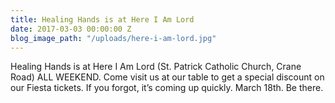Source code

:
 ```yaml
---
title: Healing Hands is at Here I Am Lord
date: 2017-03-03 00:00:00 Z
blog_image_path: "/uploads/here-i-am-lord.jpg"
---
```


Healing Hands is at Here I Am Lord (St. Patrick Catholic Church, Crane Road) ALL WEEKEND. Come visit us at our table to get a special discount on our Fiesta tickets. If you forgot, it’s coming up quickly. March 18th. Be there.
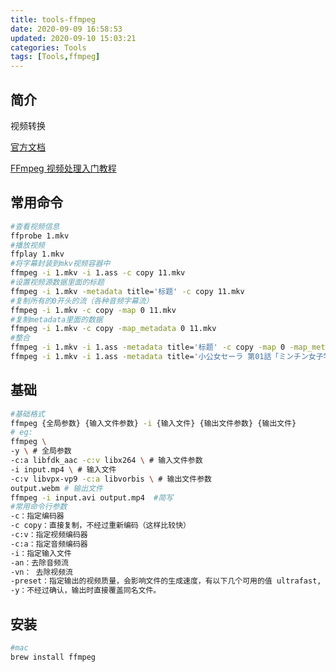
```yaml
---
title: tools-ffmpeg
date: 2020-09-09 16:58:53
updated: 2020-09-10 15:03:21
categories: Tools
tags: [Tools,ffmpeg]
---
```


## 简介

视频转换

[官方文档](https://www.ffmpeg.org/)

[FFmpeg 视频处理入门教程](https://www.ruanyifeng.com/blog/2020/01/ffmpeg.html)

## 常用命令

```bash
#查看视频信息
ffprobe 1.mkv
#播放视频
ffplay 1.mkv
#将字幕封装到mkv视频容器中
ffmpeg -i 1.mkv -i 1.ass -c copy 11.mkv
#设置视频源数据里面的标题
ffmpeg -i 1.mkv -metadata title='标题' -c copy 11.mkv
#复制所有的0开头的流（各种音频字幕流）
ffmpeg -i 1.mkv -c copy -map 0 11.mkv
#复制metadata里面的数据
ffmpeg -i 1.mkv -c copy -map_metadata 0 11.mkv
#整合
ffmpeg -i 1.mkv -i 1.ass -metadata title='标题' -c copy -map 0 -map_metadata 0 11.mkv
ffmpeg -i 1.mkv -i 1.ass -metadata title='小公女セーラ 第01話「ミンチン女子学院」' -c copy -map 0 -map_metadata 0 111.mkv
```

## 基础

```bash
#基础格式
ffmpeg {全局参数} {输入文件参数} -i {输入文件} {输出文件参数} {输出文件}
# eg:
ffmpeg \
-y \ # 全局参数
-c:a libfdk_aac -c:v libx264 \ # 输入文件参数
-i input.mp4 \ # 输入文件
-c:v libvpx-vp9 -c:a libvorbis \ # 输出文件参数
output.webm # 输出文件
ffmpeg -i input.avi output.mp4  #简写
#常用命令行参数
-c：指定编码器
-c copy：直接复制，不经过重新编码（这样比较快）
-c:v：指定视频编码器
-c:a：指定音频编码器
-i：指定输入文件
-an：去除音频流
-vn： 去除视频流
-preset：指定输出的视频质量，会影响文件的生成速度，有以下几个可用的值 ultrafast, superfast, veryfast, faster, fast, medium, slow, slower, veryslow。
-y：不经过确认，输出时直接覆盖同名文件。
```

## 安装

```bash
#mac
brew install ffmpeg
```

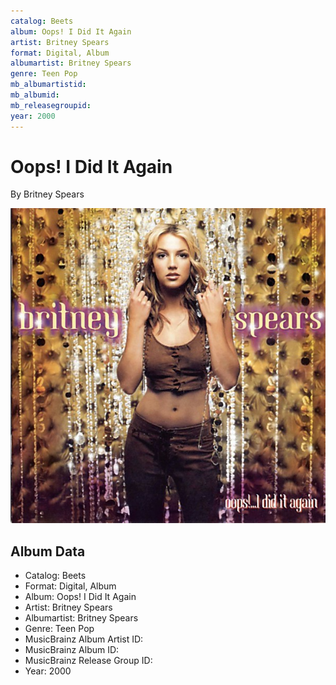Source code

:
 ```yaml
---
catalog: Beets
album: Oops! I Did It Again
artist: Britney Spears
format: Digital, Album
albumartist: Britney Spears
genre: Teen Pop
mb_albumartistid: 
mb_albumid: 
mb_releasegroupid: 
year: 2000
---
```


# Oops! I Did It Again

By Britney Spears

![](../../assets/beetscovers/Britney_Spears-Oops!_I_Did_It_Again.jpg)

## Album Data

- Catalog: Beets
- Format: Digital, Album
- Album: Oops! I Did It Again
- Artist: Britney Spears
- Albumartist: Britney Spears
- Genre: Teen Pop
- MusicBrainz Album Artist ID: 
- MusicBrainz Album ID: 
- MusicBrainz Release Group ID: 
- Year: 2000

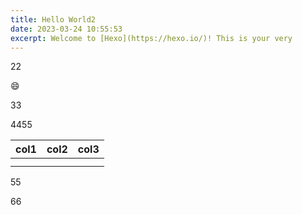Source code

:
 ```yaml
---
title: Hello World2
date: 2023-03-24 10:55:53
excerpt: Welcome to [Hexo](https://hexo.io/)! This is your very
---
```

22

😄

33

4455


| col1 | col2 | col3 |
| ---- | ---- | ---- |
|      |      |      |
|      |      |      |

55

66
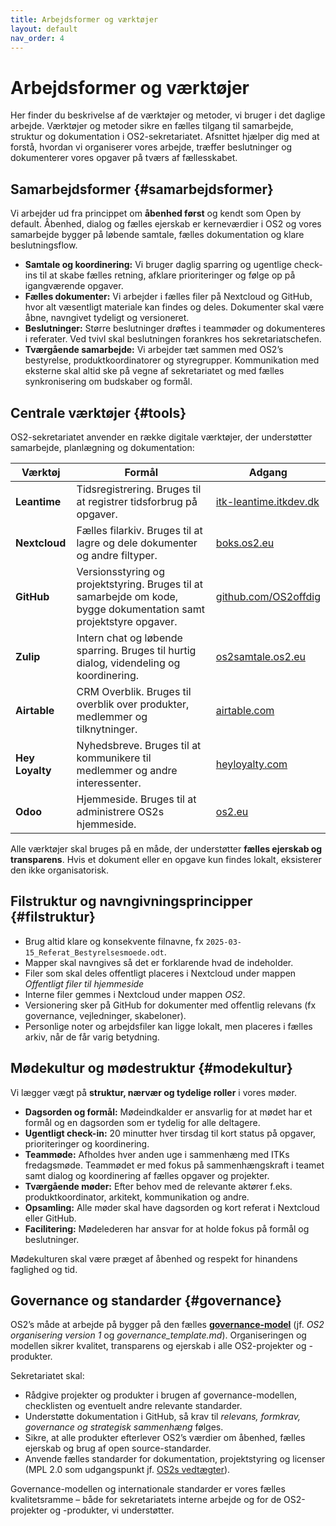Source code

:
 ```yaml
---
title: Arbejdsformer og værktøjer
layout: default
nav_order: 4
---
```


# Arbejdsformer og værktøjer

Her finder du beskrivelse af de værktøjer og metoder, vi bruger i det daglige arbejde. Værktøjer og metoder sikre en fælles tilgang til samarbejde, struktur og dokumentation i OS2-sekretariatet. Afsnittet hjælper dig med at forstå, hvordan vi organiserer vores arbejde, træffer beslutninger og dokumenterer vores opgaver på tværs af fællesskabet.


## Samarbejdsformer {#samarbejdsformer}
Vi arbejder ud fra princippet om **åbenhed først** og kendt som Open by default. Åbenhed, dialog og fælles ejerskab er kerneværdier i OS2 og vores samarbejde bygger på løbende samtale, fælles dokumentation og klare beslutningsflow.

- **Samtale og koordinering:** Vi bruger daglig sparring og ugentlige check-ins til at skabe fælles retning, afklare prioriteringer og følge op på igangværende opgaver.  
- **Fælles dokumenter:** Vi arbejder i fælles filer på Nextcloud og GitHub, hvor alt væsentligt materiale kan findes og deles. Dokumenter skal være åbne, navngivet tydeligt og versioneret.  
- **Beslutninger:** Større beslutninger drøftes i teammøder og dokumenteres i referater. Ved tvivl skal beslutningen forankres hos sekretariatschefen.  
- **Tværgående samarbejde:** Vi arbejder tæt sammen med OS2’s bestyrelse, produktkoordinatorer og styregrupper. Kommunikation med eksterne skal altid ske på vegne af sekretariatet og med fælles synkronisering om budskaber og formål.


## Centrale værktøjer {#tools}
OS2-sekretariatet anvender en række digitale værktøjer, der understøtter samarbejde, planlægning og dokumentation:

| Værktøj | Formål | Adgang |
|----------|--------|--------|
| **Leantime** | Tidsregistrering. Bruges til at registrer tidsforbrug på opgaver. | [itk-leantime.itkdev.dk](https://itk-leantime.itkdev.dk) |
| **Nextcloud** | Fælles filarkiv. Bruges til at lagre og dele dokumenter og andre filtyper. | [boks.os2.eu](https://boks.os2.eu) |
| **GitHub** | Versionsstyring og projektstyring. Bruges til at samarbejde om kode, bygge dokumentation samt projektstyre opgaver. | [github.com/OS2offdig](https://github.com/OS2offdig) |
| **Zulip** | Intern chat og løbende sparring. Bruges til hurtig dialog, videndeling og koordinering. | [os2samtale.os2.eu](https://os2samtale.os2.eu) |
| **Airtable** | CRM Overblik. Bruges til overblik over produkter, medlemmer og tilknytninger. | [airtable.com](https://airtable.com) |
| **Hey Loyalty** | Nyhedsbreve. Bruges til at kommunikere til medlemmer og andre interessenter. | [heyloyalty.com](https://heyloyalty.com/) |
| **Odoo** | Hjemmeside. Bruges til at administrere OS2s hjemmeside. | [os2.eu](https://os2.eu/) |

Alle værktøjer skal bruges på en måde, der understøtter **fælles ejerskab og transparens**. Hvis et dokument eller en opgave kun findes lokalt, eksisterer den ikke organisatorisk.


## Filstruktur og navngivningsprincipper {#filstruktur}
- Brug altid klare og konsekvente filnavne, fx `2025-03-15_Referat_Bestyrelsesmoede.odt`.
- Mapper skal navngives så det er forklarende hvad de indeholder.
- Filer som skal deles offentligt placeres i Nextcloud under mappen *Offentligt filer til hjemmeside*
- Interne filer gemmes i Nextcloud under mappen *OS2*.
- Versionering sker på GitHub for dokumenter med offentlig relevans (fx governance, vejledninger, skabeloner).
- Personlige noter og arbejdsfiler kan ligge lokalt, men placeres i fælles arkiv, når de får varig betydning.


## Mødekultur og mødestruktur {#modekultur}
Vi lægger vægt på **struktur, nærvær og tydelige roller** i vores møder.

- **Dagsorden og formål:** Mødeindkalder er ansvarlig for at mødet har et formål og en dagsorden som er tydelig for alle deltagere.
- **Ugentligt check-in:** 20 minutter hver tirsdag til kort status på opgaver, prioriteringer og koordinering.  
- **Teammøde:** Afholdes hver anden uge i sammenhæng med ITKs fredagsmøde. Teammødet er med fokus på sammenhængskraft i teamet samt dialog og koordinering af fælles opgaver og projekter.  
- **Tværgående møder:** Efter behov med de relevante aktører f.eks. produktkoordinator, arkitekt, kommunikation og andre.  
- **Opsamling:** Alle møder skal have dagsorden og kort referat i Nextcloud eller GitHub.  
- **Facilitering:** Mødelederen har ansvar for at holde fokus på formål og beslutninger.  

Mødekulturen skal være præget af åbenhed og respekt for hinandens faglighed og tid.  

## Governance og standarder {#governance}
OS2’s måde at arbejde på bygger på den fælles [**governance-model**](https://governance.os.eu) (jf. *OS2 organisering version 1* og *governance_template.md*). Organiseringen og modellen sikrer kvalitet, transparens og ejerskab i alle OS2-projekter og -produkter.

Sekretariatet skal:
- Rådgive projekter og produkter i brugen af governance-modellen, checklisten og eventuelt andre relevante standarder.  
- Understøtte dokumentation i GitHub, så krav til *relevans, formkrav, governance og strategisk sammenhæng* følges.  
- Sikre, at alle produkter efterlever OS2’s værdier om åbenhed, fælles ejerskab og brug af open source-standarder.  
- Anvende fælles standarder for dokumentation, projektstyring og licenser (MPL 2.0 som udgangspunkt jf. [OS2s vedtægter](https://www.os2.eu/vedtaegter-for-os2-offentligt-digitaliseringsfaellesskab)).  

Governance-modellen og internationale standarder er vores fælles kvalitetsramme – både for sekretariatets interne arbejde og for de OS2-projekter og -produkter, vi understøtter.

----------

Would you please copy exactly the part of the entries above that begins at the line containing "Tidsregistrering. Bruges til" and ends at the line containing "hjemmeside. | [os2.eu](https://os2.eu/) |", both lines included?

| **Leantime** | Tidsregistrering. Bruges til at registrer tidsforbrug på opgaver. | [itk-leantime.itkdev.dk](https://itk-leantime.itkdev.dk) |
| **Nextcloud** | Fælles filarkiv. Bruges til at lagre og dele dokumenter og andre filtyper. | [boks.os2.eu](https://boks.os2.eu) |
| **GitHub** | Versionsstyring og projektstyring. Bruges til at samarbejde om kode, bygge dokumentation samt projektstyre opgaver. | [github.com/OS2offdig](https://github.com/OS2offdig) |
| **Zulip** | Intern chat og løbende sparring. Bruges til hurtig dialog, videndeling og koordinering. | [os2samtale.os2.eu](https://os2samtale.os2.eu) |
| **Airtable** | CRM Overblik. Bruges til overblik over produkter, medlemmer og tilknytninger. | [airtable.com](https://airtable.com) |
| **Hey Loyalty** | Nyhedsbreve. Bruges til at kommunikere til medlemmer og andre interessenter. | [heyloyalty.com](https://heyloyalty.com/) |
| **Odoo** | Hjemmeside. Bruges til at administrere OS2s hjemmeside. | [os2.eu](https://os2.eu/) |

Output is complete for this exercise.